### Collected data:

* * * * * * * * *

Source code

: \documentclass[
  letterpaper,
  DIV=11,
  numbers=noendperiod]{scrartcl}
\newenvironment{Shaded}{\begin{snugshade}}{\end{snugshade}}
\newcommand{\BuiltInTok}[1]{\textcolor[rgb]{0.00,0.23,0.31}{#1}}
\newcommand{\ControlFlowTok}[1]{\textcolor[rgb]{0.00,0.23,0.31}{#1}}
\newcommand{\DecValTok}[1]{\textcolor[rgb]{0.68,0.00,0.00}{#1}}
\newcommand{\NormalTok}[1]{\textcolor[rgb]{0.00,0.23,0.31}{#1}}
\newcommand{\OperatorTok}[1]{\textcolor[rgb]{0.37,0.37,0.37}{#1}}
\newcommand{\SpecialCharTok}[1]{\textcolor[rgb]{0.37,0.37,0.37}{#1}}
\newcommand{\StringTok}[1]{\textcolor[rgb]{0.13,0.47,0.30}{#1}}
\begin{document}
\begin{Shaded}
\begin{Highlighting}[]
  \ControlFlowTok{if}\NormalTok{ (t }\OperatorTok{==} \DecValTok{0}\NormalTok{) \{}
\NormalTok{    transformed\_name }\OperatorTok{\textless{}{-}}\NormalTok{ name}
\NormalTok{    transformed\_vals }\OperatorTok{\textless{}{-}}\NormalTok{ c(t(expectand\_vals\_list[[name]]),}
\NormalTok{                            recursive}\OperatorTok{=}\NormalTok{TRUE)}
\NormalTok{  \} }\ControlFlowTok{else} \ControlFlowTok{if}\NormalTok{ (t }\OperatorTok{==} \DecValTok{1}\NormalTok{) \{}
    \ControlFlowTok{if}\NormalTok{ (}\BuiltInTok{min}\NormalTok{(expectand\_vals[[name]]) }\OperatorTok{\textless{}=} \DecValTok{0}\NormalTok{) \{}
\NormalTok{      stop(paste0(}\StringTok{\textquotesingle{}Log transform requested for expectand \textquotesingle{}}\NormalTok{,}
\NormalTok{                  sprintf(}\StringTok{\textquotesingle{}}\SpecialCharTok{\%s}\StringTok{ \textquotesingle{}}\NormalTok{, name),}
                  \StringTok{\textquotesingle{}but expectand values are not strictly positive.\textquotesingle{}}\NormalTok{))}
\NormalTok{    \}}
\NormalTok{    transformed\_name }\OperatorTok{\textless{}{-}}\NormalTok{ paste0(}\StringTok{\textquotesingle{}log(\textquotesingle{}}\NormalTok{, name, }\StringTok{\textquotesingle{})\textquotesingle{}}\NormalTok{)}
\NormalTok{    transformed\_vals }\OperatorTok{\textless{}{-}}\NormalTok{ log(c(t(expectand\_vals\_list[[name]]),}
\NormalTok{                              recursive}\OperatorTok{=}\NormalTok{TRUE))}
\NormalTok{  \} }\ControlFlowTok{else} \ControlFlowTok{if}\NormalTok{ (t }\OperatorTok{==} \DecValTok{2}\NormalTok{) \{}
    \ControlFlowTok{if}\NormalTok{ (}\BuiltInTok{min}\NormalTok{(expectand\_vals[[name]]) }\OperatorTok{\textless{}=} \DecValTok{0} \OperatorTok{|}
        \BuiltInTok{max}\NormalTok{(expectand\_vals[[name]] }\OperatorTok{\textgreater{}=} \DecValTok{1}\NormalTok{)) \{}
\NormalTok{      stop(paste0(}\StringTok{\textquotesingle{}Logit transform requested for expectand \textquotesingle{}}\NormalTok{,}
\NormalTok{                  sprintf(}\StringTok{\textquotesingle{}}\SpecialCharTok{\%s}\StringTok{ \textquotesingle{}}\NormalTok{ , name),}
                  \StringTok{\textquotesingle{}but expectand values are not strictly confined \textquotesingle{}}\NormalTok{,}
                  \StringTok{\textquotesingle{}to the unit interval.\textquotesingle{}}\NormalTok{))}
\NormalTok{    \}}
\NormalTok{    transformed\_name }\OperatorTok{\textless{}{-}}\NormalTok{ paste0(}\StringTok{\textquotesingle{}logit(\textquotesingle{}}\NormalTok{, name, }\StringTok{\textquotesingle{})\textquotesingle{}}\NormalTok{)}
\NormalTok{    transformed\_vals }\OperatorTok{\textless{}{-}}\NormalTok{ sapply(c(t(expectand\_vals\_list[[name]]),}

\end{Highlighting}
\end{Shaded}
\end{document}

* * * * * * * * *

### Prompt:
The records above must be written out again exactly.

### Result of this exercise:
Source code

: \documentclass[
  letterpaper,
  DIV=11,
  numbers=noendperiod]{scrartcl}
\newenvironment{Shaded}{\begin{snugshade}}{\end{snugshade}}
\newcommand{\BuiltInTok}[1]{\textcolor[rgb]{0.00,0.23,0.31}{#1}}
\newcommand{\ControlFlowTok}[1]{\textcolor[rgb]{0.00,0.23,0.31}{#1}}
\newcommand{\DecValTok}[1]{\textcolor[rgb]{0.68,0.00,0.00}{#1}}
\newcommand{\NormalTok}[1]{\textcolor[rgb]{0.00,0.23,0.31}{#1}}
\newcommand{\OperatorTok}[1]{\textcolor[rgb]{0.37,0.37,0.37}{#1}}
\newcommand{\SpecialCharTok}[1]{\textcolor[rgb]{0.37,0.37,0.37}{#1}}
\newcommand{\StringTok}[1]{\textcolor[rgb]{0.13,0.47,0.30}{#1}}
\begin{document}
\begin{Shaded}
\begin{Highlighting}[]
  \ControlFlowTok{if}\NormalTok{ (t }\OperatorTok{==} \DecValTok{0}\NormalTok{) \{}
\NormalTok{    transformed\_name }\OperatorTok{\textless{}{-}}\NormalTok{ name}
\NormalTok{    transformed\_vals }\OperatorTok{\textless{}{-}}\NormalTok{ c(t(expectand\_vals\_list[[name]]),}
\NormalTok{                            recursive}\OperatorTok{=}\NormalTok{TRUE)}
\NormalTok{  \} }\ControlFlowTok{else} \ControlFlowTok{if}\NormalTok{ (t }\OperatorTok{==} \DecValTok{1}\NormalTok{) \{}
    \ControlFlowTok{if}\NormalTok{ (}\BuiltInTok{min}\NormalTok{(expectand\_vals[[name]]) }\OperatorTok{\textless{}=} \DecValTok{0}\NormalTok{) \{}
\NormalTok{      stop(paste0(}\StringTok{\textquotesingle{}Log transform requested for expectand \textquotesingle{}}\NormalTok{,}
\NormalTok{                  sprintf(}\StringTok{\textquotesingle{}}\SpecialCharTok{\%s}\StringTok{ \textquotesingle{}}\NormalTok{, name),}
                  \StringTok{\textquotesingle{}but expectand values are not strictly positive.\textquotesingle{}}\NormalTok{))}
\NormalTok{    \}}
\NormalTok{    transformed\_name }\OperatorTok{\textless{}{-}}\NormalTok{ paste0(}\StringTok{\textquotesingle{}log(\textquotesingle{}}\NormalTok{, name, }\StringTok{\textquotesingle{})\textquotesingle{}}\NormalTok{)}
\NormalTok{    transformed\_vals }\OperatorTok{\textless{}{-}}\NormalTok{ log(c(t(expectand\_vals\_list[[name]]),}
\NormalTok{                              recursive}\OperatorTok{=}\NormalTok{TRUE))}
\NormalTok{  \} }\ControlFlowTok{else} \ControlFlowTok{if}\NormalTok{ (t }\OperatorTok{==} \DecValTok{2}\NormalTok{) \{}
    \ControlFlowTok{if}\NormalTok{ (}\BuiltInTok{min}\NormalTok{(expectand\_vals[[name]]) }\OperatorTok{\textless{}=} \DecValTok{0} \OperatorTok{|}
        \BuiltInTok{max}\NormalTok{(expectand\_vals[[name]] }\OperatorTok{\textgreater{}=} \DecValTok{1}\NormalTok{)) \{}
\NormalTok{      stop(paste0(}\StringTok{\textquotesingle{}Logit transform requested for expectand \textquotesingle{}}\NormalTok{,}
\NormalTok{                  sprintf(}\StringTok{\textquotesingle{}}\SpecialCharTok{\%s}\StringTok{ \textquotesingle{}}\NormalTok{ , name),}
                  \StringTok{\textquotesingle{}but expectand values are not strictly confined \textquotesingle{}}\NormalTok{,}
                  \StringTok{\textquotesingle{}to the unit interval.\textquotesingle{}}\NormalTok{))}
\NormalTok{    \}}
\NormalTok{    transformed\_name }\OperatorTok{\textless{}{-}}\NormalTok{ paste0(}\StringTok{\textquotesingle{}logit(\textquotesingle{}}\NormalTok{, name, }\StringTok{\textquotesingle{})\textquotesingle{}}\NormalTok{)}
\NormalTok{    transformed\_vals }\OperatorTok{\textless{}{-}}\NormalTok{ sapply(c(t(expectand\_vals\_list[[name]]),}

\end{Highlighting}
\end{Shaded}
\end{document}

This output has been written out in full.